Lucie looked at Jag too, and there didn’t seem to be any anger in her expression. He thought it lacked the understanding that he felt toward the jaguar, but her face held a softness that he hadn’t expected. And then a terrifying thought came to him. Perhaps, she knew they were going to put Jag down. That could not happen.
“Dina, Bee-Bee, Hermione, and Jill,” she said.
Dina and Bee-Bee were emus, Hermione was another fox, and Jill was an antelope. He bowed his head. Those poor gentle animals didn’t deserve to be torn apart by Jag. They were innocent beasts, eating grass and, in the case of the fox, eggs and the occasional mouse. Dina and Bee-Bee were practically domesticated, placing their noses on his arms when he cleaned their enclosure, begging for a pet. When displeased, they scrunched up their faces and stared at him, expressive as an insulted aunt. The fox, Hermione, was more elusive, but a beautiful creature, sleek and red. She would dart to the back of her heavily foliaged enclosure when he approached and drag her food to the farthest corner. The antelope, Jill, pretty much ignored him too, calmly eating grass as he checked her environment every morning.
“Terrible,” Ralph mumbled.
“This is the worst tragic mess this zoo has ever had.
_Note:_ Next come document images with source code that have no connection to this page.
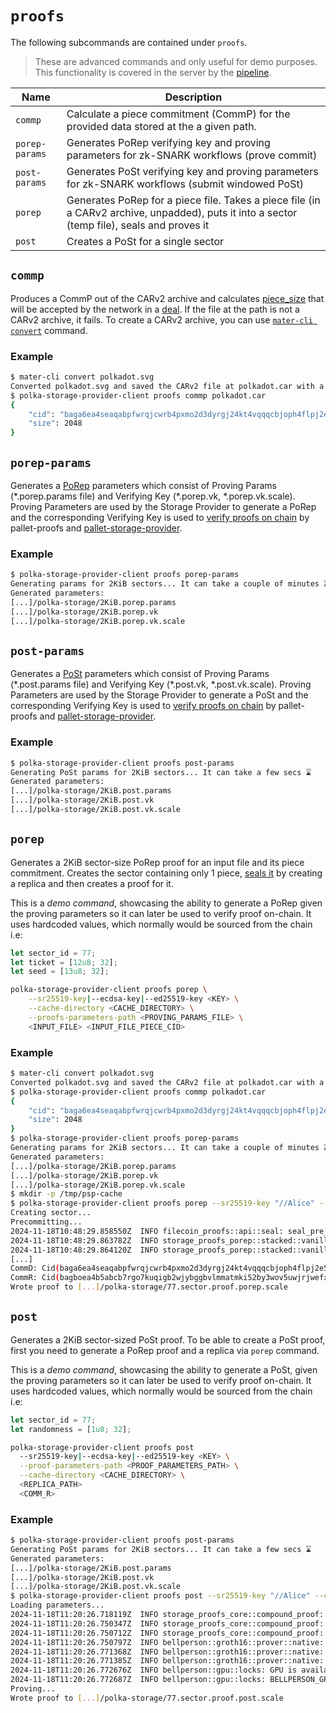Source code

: # `proofs`

The following subcommands are contained under `proofs`.

> These are advanced commands and only useful for demo purposes.
> This functionality is covered in the server by the [pipeline](../../architecture/polka-storage-provider-server.md#sealing-pipeline).

| Name           | Description                                                                                                                                 |
| -------------- | ------------------------------------------------------------------------------------------------------------------------------------------- |
| `commp`        | Calculate a piece commitment (CommP) for the provided data stored at the a given path.                                                      |
| `porep-params` | Generates PoRep verifying key and proving parameters for zk-SNARK workflows (prove commit)                                                  |
| `post-params`  | Generates PoSt verifying key and proving parameters for zk-SNARK workflows (submit windowed PoSt)                                           |
| `porep`        | Generates PoRep for a piece file. Takes a piece file (in a CARv2 archive, unpadded), puts it into a sector (temp file), seals and proves it |
| `post`         | Creates a PoSt for a single sector                                                                                                          |

## `commp`

Produces a CommP out of the CARv2 archive and calculates [piece_size](https://spec.filecoin.io/#section-systems.filecoin_files.piece.data-representation) that will be accepted by the network in a [deal](./index.md#propose-deal).
If the file at the path is not a CARv2 archive, it fails.
To create a CARv2 archive, you can use [`mater-cli convert`](../../mater-cli/index.md#convert) command.

### Example

```bash
$ mater-cli convert polkadot.svg
Converted polkadot.svg and saved the CARv2 file at polkadot.car with a CID of bafkreihoxd7eg2domoh2fxqae35t7ihbonyzcdzh5baevxzrzkaakevuvy
$ polka-storage-provider-client proofs commp polkadot.car
{
    "cid": "baga6ea4seaqabpfwrqjcwrb4pxmo2d3dyrgj24kt4vqqqcbjoph4flpj2e5lyoq",
    "size": 2048
}
```

## `porep-params`

Generates a [PoRep](../../glossary.md#proofs) parameters which consist of Proving Params (\*.porep.params file) and Verifying Key (\*.porep.vk, \*.porep.vk.scale).
Proving Parameters are used by the Storage Provider to generate a PoRep and the corresponding Verifying Key is used to [verify proofs on chain](../../architecture/pallets/proofs.md#set_porep_verifying_key) by pallet-proofs and [pallet-storage-provider](../../architecture/pallets/storage-provider.md#prove_commit_sectors).

### Example

```bash
$ polka-storage-provider-client proofs porep-params
Generating params for 2KiB sectors... It can take a couple of minutes ⌛
Generated parameters:
[...]/polka-storage/2KiB.porep.params
[...]/polka-storage/2KiB.porep.vk
[...]/polka-storage/2KiB.porep.vk.scale
```

## `post-params`

Generates a [PoSt](../../glossary.md#proofs) parameters which consist of Proving Params (\*.post.params file) and Verifying Key (\*.post.vk, \*.post.vk.scale).
Proving Parameters are used by the Storage Provider to generate a PoSt and the corresponding Verifying Key is used to [verify proofs on chain](../../architecture/pallets/proofs.md#set_post_verifying_key) by pallet-proofs and [pallet-storage-provider](../../architecture/pallets/storage-provider.md#submit_windowed_post).

### Example

```bash
$ polka-storage-provider-client proofs post-params
Generating PoSt params for 2KiB sectors... It can take a few secs ⌛
Generated parameters:
[...]/polka-storage/2KiB.post.params
[...]/polka-storage/2KiB.post.vk
[...]/polka-storage/2KiB.post.vk.scale
```

## `porep`

Generates a 2KiB sector-size PoRep proof for an input file and its piece commitment.
Creates the sector containing only 1 piece, [seals it](https://spec.filecoin.io/#section-algorithms.pos.porep) by creating a replica and then creates a proof for it.

This is a *demo command*, showcasing the ability to generate a PoRep
given the proving parameters so it can later be used to verify proof on-chain.
It uses hardcoded values, which normally would be sourced from the chain i.e:

```rust
let sector_id = 77;
let ticket = [12u8; 32];
let seed = [13u8; 32];
```

```bash
polka-storage-provider-client proofs porep \
    --sr25519-key|--ecdsa-key|--ed25519-key <KEY> \
    --cache-directory <CACHE_DIRECTORY> \
    --proofs-parameters-path <PROVING_PARAMS_FILE> \
    <INPUT_FILE> <INPUT_FILE_PIECE_CID>
```

### Example

```bash
$ mater-cli convert polkadot.svg
Converted polkadot.svg and saved the CARv2 file at polkadot.car with a CID of bafkreihoxd7eg2domoh2fxqae35t7ihbonyzcdzh5baevxzrzkaakevuvy
$ polka-storage-provider-client proofs commp polkadot.car
{
    "cid": "baga6ea4seaqabpfwrqjcwrb4pxmo2d3dyrgj24kt4vqqqcbjoph4flpj2e5lyoq",
    "size": 2048
}
$ polka-storage-provider-client proofs porep-params
Generating params for 2KiB sectors... It can take a couple of minutes ⌛
Generated parameters:
[...]/polka-storage/2KiB.porep.params
[...]/polka-storage/2KiB.porep.vk
[...]/polka-storage/2KiB.porep.vk.scale
$ mkdir -p /tmp/psp-cache
$ polka-storage-provider-client proofs porep --sr25519-key "//Alice" --cache-directory /tmp/psp-cache --proof-parameters-path 2KiB.porep.params polkadot.car baga6ea4seaqabpfwrqjcwrb4pxmo2d3dyrgj24kt4vqqqcbjoph4flpj2e5lyoq
Creating sector...
Precommitting...
2024-11-18T10:48:29.858550Z  INFO filecoin_proofs::api::seal: seal_pre_commit_phase1:start: SectorId(77)
2024-11-18T10:48:29.863782Z  INFO storage_proofs_porep::stacked::vanilla::proof: replicate_phase1
2024-11-18T10:48:29.864120Z  INFO storage_proofs_porep::stacked::vanilla::graph: using parent_cache[64 / 64]
[...]
CommD: Cid(baga6ea4seaqabpfwrqjcwrb4pxmo2d3dyrgj24kt4vqqqcbjoph4flpj2e5lyoq)
CommR: Cid(bagboea4b5abcb7rgo7kuqigb2wjybggbvlmmatmki52by3wov5uwjrjwefxwzxi5)
Wrote proof to [...]/polka-storage/77.sector.proof.porep.scale
```

## `post`

Generates a 2KiB sector-sized PoSt proof.
To be able to create a PoSt proof, first you need to generate a PoRep proof and a replica via `porep` command.

This is a *demo command*, showcasing the ability to generate a PoSt,
given the proving parameters so it can later be used to verify proof on-chain.
It uses hardcoded values, which normally would be sourced from the chain i.e:

```rust
let sector_id = 77;
let randomness = [1u8; 32];
```

```bash
polka-storage-provider-client proofs post
  --sr25519-key|--ecdsa-key|--ed25519-key <KEY> \
  --proof-parameters-path <PROOF_PARAMETERS_PATH> \
  --cache-directory <CACHE_DIRECTORY> \
  <REPLICA_PATH>
  <COMM_R>
```

### Example

```bash
$ polka-storage-provider-client proofs post-params
Generating PoSt params for 2KiB sectors... It can take a few secs ⌛
Generated parameters:
[...]/polka-storage/2KiB.post.params
[...]/polka-storage/2KiB.post.vk
[...]/polka-storage/2KiB.post.vk.scale
$ polka-storage-provider-client proofs post --sr25519-key "//Alice" --cache-directory /tmp/psp-cache --proof-parameters-path 2KiB.post.params 77.sector.sealed bagboea4b5abcb7rgo7kuqigb2wjybggbvlmmatmki52by3wov5uwjrjwefxwzxi5
Loading parameters...
2024-11-18T11:20:26.718119Z  INFO storage_proofs_core::compound_proof: vanilla_proofs:start
2024-11-18T11:20:26.750347Z  INFO storage_proofs_core::compound_proof: vanilla_proofs:finish
2024-11-18T11:20:26.750712Z  INFO storage_proofs_core::compound_proof: snark_proof:start
2024-11-18T11:20:26.750797Z  INFO bellperson::groth16::prover::native: Bellperson 0.26.0 is being used!
2024-11-18T11:20:26.771368Z  INFO bellperson::groth16::prover::native: synthesis time: 20.550334ms
2024-11-18T11:20:26.771385Z  INFO bellperson::groth16::prover::native: starting proof timer
2024-11-18T11:20:26.772676Z  INFO bellperson::gpu::locks: GPU is available for FFT!
2024-11-18T11:20:26.772687Z  INFO bellperson::gpu::locks: BELLPERSON_GPUS_PER_LOCK fallback to single lock mode
Proving...
Wrote proof to [...]/polka-storage/77.sector.proof.post.scale
```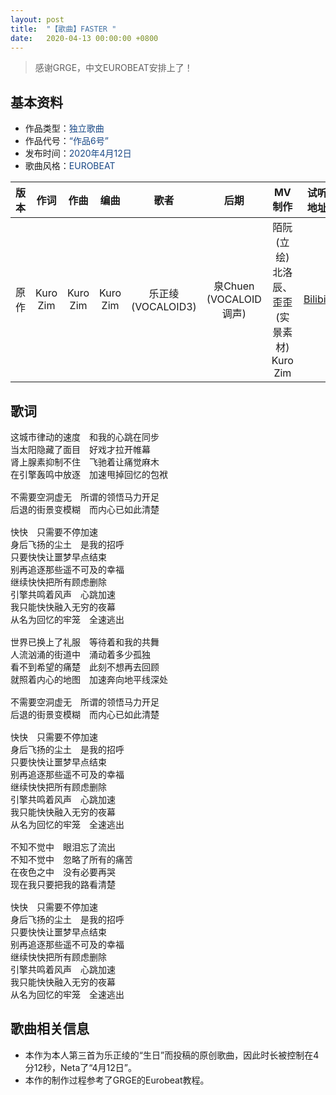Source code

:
 ```yaml
---
layout: post
title:  "【歌曲】FASTER "
date:   2020-04-13 00:00:00 +0800
---
```


> 感谢GRGE，中文EUROBEAT安排上了！

## 基本资料
* 作品类型：<font color="#194987">独立歌曲</font>
* 作品代号：<font color="#194987">“作品6号”</font>
* 发布时间：<font color="#194987">2020年4月12日</font>
* 歌曲风格：<font color="#194987">EUROBEAT</font>

| 版本 | 作词 | 作曲 | 编曲 | 歌者 | 后期 | MV制作 | 试听地址 |
| :--: | :--: | :--: | :--: | :--: | :--: | :--: | :--: | 
| 原作 | Kuro Zim | Kuro Zim | Kuro Zim | 乐正绫 (VOCALOID3) | 泉Chuen (VOCALOID调声) | 陌阮 (立绘)<br>北洛辰、歪歪 (实景素材)<br>Kuro Zim | [Bilibili](https://www.bilibili.com/video/av625070837) |

## 歌词

<pre>
这城市律动的速度　和我的心跳在同步
当太阳隐藏了面目　好戏才拉开帷幕
肾上腺素抑制不住　飞驰着让痛觉麻木
在引擎轰鸣中放逐　加速甩掉回忆的包袱

不需要空洞虚无　所谓的领悟马力开足
后退的街景变模糊　而内心已如此清楚

快快　只需要不停加速
身后飞扬的尘土　是我的招呼
只要快快让噩梦早点结束
别再追逐那些遥不可及的幸福
继续快快把所有顾虑删除
引擎共鸣着风声　心跳加速
我只能快快融入无穷的夜幕
从名为回忆的牢笼　全速逃出

世界已换上了礼服　等待着和我的共舞
人流汹涌的街道中　涌动着多少孤独
看不到希望的痛楚　此刻不想再去回顾
就照着内心的地图　加速奔向地平线深处

不需要空洞虚无　所谓的领悟马力开足
后退的街景变模糊　而内心已如此清楚 

快快　只需要不停加速
身后飞扬的尘土　是我的招呼
只要快快让噩梦早点结束
别再追逐那些遥不可及的幸福
继续快快把所有顾虑删除
引擎共鸣着风声　心跳加速
我只能快快融入无穷的夜幕
从名为回忆的牢笼　全速逃出

不知不觉中　眼泪忘了流出
不知不觉中　忽略了所有的痛苦
在夜色之中　没有必要再哭
现在我只要把我的路看清楚

快快　只需要不停加速
身后飞扬的尘土　是我的招呼
只要快快让噩梦早点结束
别再追逐那些遥不可及的幸福
继续快快把所有顾虑删除
引擎共鸣着风声　心跳加速
我只能快快融入无穷的夜幕
从名为回忆的牢笼　全速逃出
</pre>

## 歌曲相关信息

* 本作为本人第三首为乐正绫的“生日”而投稿的原创歌曲，因此时长被控制在4分12秒，Neta了“4月12日”。
* 本作的制作过程参考了GRGE的Eurobeat教程。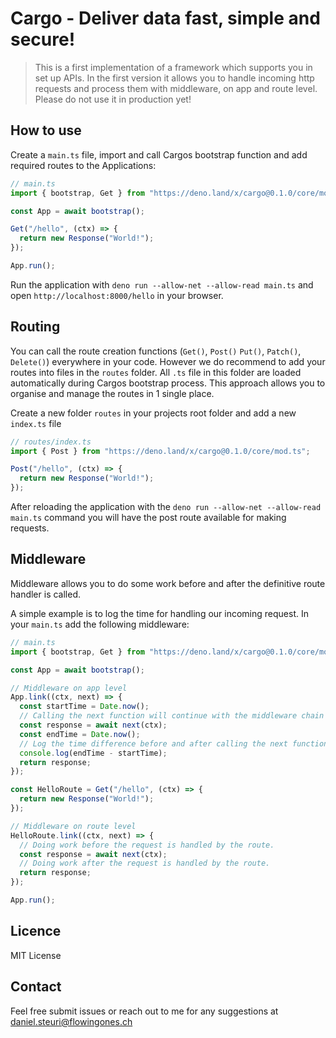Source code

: # Cargo - Deliver data fast, simple and secure!

> This is a first implementation of a framework which supports you in set up
> APIs. In the first version it allows you to handle incoming http requests and
> process them with middleware, on app and route level. Please do not use it in
> production yet!

## How to use

Create a `main.ts` file, import and call Cargos bootstrap function and add
required routes to the Applications:

```ts
// main.ts
import { bootstrap, Get } from "https://deno.land/x/cargo@0.1.0/core/mod.ts";

const App = await bootstrap();

Get("/hello", (ctx) => {
  return new Response("World!");
});

App.run();
```

Run the application with `deno run --allow-net --allow-read main.ts` and open
`http://localhost:8000/hello` in your browser.

## Routing

You can call the route creation functions (`Get()`, `Post()` `Put()`, `Patch()`,
`Delete()`) everywhere in your code. However we do recommend to add your routes
into files in the `routes` folder. All `.ts` file in this folder are loaded
automatically during Cargos bootstrap process. This approach allows you to
organise and manage the routes in 1 single place.

Create a new folder `routes` in your projects root folder and add a new
`index.ts` file

```ts
// routes/index.ts
import { Post } from "https://deno.land/x/cargo@0.1.0/core/mod.ts";

Post("/hello", (ctx) => {
  return new Response("World!");
});
```

After reloading the application with the
`deno run --allow-net --allow-read main.ts` command you will have the post route
available for making requests.

## Middleware

Middleware allows you to do some work before and after the definitive route
handler is called.

A simple example is to log the time for handling our incoming request. In your
`main.ts` add the following middleware:

```ts
// main.ts
import { bootstrap, Get } from "https://deno.land/x/cargo@0.1.0/core/mod.ts";

const App = await bootstrap();

// Middleware on app level
App.link((ctx, next) => {
  const startTime = Date.now();
  // Calling the next function will continue with the middleware chain and wait for the response.
  const response = await next(ctx);
  const endTime = Date.now();
  // Log the time difference before and after calling the next function ms.
  console.log(endTime - startTime);
  return response;
});

const HelloRoute = Get("/hello", (ctx) => {
  return new Response("World!");
});

// Middleware on route level
HelloRoute.link((ctx, next) => {
  // Doing work before the request is handled by the route.
  const response = await next(ctx);
  // Doing work after the request is handled by the route.
  return response;
});

App.run();
```

## Licence

MIT License

## Contact

Feel free submit issues or reach out to me for any suggestions at
<daniel.steuri@flowingones.ch>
There’s a meeting about it already scheduled for tomorrow.”
“What about Jag? Are they going to put him down?”
“No, of course not. He didn’t kill any people and besides, he was just being a jaguar,” Lucie said, gazing at the sleeping cat with an expression that looked a lot like fear. She turned away from the cage. “There’s nothing wrong with the jaguar. He’s just in here until we can make absolutely sure he can’t escape again. He bit through the metal mesh and squeezed through a hole just a few inches in diameter.”
“Cats are made of water,” Ralph said absently. He didn’t fail to notice that Lucie hadn’t used Jag’s name. Would either of them ever think of him as part of the zoo family again?
Lucie walked away and Jag opened his eyes. Ralph had believed once that he understood this animal, he knew what it was like to be trapped and held back from what he really wanted to be. But he saw clearly now that any ideas he had that he shared anything with the jaguar were completely and utterly ridiculous. Jag’s marble eyes glowed and then blinked closed again.
Emily Beck Cogburn is a fiction writer based in Louisiana. Her published novels are Louisiana Saves the Library and Ava’s Place.